Segment Open

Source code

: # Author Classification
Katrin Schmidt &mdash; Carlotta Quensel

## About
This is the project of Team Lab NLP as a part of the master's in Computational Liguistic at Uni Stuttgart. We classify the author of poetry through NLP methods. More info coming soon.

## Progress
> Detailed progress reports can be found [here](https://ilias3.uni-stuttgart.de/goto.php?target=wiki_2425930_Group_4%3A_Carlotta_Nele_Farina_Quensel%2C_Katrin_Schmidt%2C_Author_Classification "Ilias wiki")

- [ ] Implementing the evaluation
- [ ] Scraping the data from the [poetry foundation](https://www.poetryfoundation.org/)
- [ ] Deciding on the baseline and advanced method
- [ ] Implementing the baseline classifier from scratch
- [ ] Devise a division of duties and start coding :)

Segment Closed

*ACTIVITY*:
Repeat the listing exactly, from its first line to its last.

*COMPLETED EXERCISE*:
Source code

: # Author Classification
Katrin Schmidt &mdash; Carlotta Quensel

## About
This is the project of Team Lab NLP as a part of the master's in Computational Liguistic at Uni Stuttgart. We classify the author of poetry through NLP methods. More info coming soon.

## Progress
> Detailed progress reports can be found [here](https://ilias3.uni-stuttgart.de/goto.php?target=wiki_2425930_Group_4%3A_Carlotta_Nele_Farina_Quensel%2C_Katrin_Schmidt%2C_Author_Classification "Ilias wiki")

- [ ] Implementing the evaluation
- [ ] Scraping the data from the [poetry foundation](https://www.poetryfoundation.org/)
- [ ] Deciding on the baseline and advanced method
- [ ] Implementing the baseline classifier from scratch
- [ ] Devise a division of duties and start coding :)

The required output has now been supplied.